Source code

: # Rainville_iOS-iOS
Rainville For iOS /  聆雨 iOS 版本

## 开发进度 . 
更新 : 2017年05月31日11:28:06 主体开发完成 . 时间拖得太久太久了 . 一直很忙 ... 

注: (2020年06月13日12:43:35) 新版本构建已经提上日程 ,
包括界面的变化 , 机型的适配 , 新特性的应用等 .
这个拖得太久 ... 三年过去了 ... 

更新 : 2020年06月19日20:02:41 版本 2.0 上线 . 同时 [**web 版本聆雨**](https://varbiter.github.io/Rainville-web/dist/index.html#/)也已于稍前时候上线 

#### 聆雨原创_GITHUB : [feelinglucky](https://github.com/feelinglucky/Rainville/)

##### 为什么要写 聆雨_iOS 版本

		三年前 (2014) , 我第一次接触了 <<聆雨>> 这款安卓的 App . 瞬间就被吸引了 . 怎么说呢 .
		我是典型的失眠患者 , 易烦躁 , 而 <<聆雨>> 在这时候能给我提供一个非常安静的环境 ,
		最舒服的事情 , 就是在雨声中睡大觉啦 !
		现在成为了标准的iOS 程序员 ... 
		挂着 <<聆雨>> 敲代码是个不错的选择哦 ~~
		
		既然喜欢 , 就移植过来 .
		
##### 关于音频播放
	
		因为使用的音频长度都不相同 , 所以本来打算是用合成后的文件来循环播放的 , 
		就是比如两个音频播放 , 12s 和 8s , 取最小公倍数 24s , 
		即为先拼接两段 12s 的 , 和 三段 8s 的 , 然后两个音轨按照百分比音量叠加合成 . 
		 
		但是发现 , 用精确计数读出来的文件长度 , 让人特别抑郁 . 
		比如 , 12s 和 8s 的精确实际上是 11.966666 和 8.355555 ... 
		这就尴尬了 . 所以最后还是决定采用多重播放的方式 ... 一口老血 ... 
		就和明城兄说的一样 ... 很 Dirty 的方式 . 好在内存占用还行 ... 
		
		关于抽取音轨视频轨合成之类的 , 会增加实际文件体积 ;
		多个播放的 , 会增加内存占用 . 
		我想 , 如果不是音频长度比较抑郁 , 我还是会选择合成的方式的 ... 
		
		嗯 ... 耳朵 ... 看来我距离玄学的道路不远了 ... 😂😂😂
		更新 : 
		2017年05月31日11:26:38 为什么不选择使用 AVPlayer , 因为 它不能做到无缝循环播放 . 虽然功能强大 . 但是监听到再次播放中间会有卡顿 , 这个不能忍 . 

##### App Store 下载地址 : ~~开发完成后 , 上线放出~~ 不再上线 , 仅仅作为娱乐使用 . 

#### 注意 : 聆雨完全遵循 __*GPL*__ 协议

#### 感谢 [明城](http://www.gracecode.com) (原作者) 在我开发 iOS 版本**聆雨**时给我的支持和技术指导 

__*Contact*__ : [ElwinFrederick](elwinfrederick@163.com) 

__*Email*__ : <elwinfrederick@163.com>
================
*Task brief*:
Across the listing above, find each line that holds the word "https". Give only how many there are.

*Answer box*:
2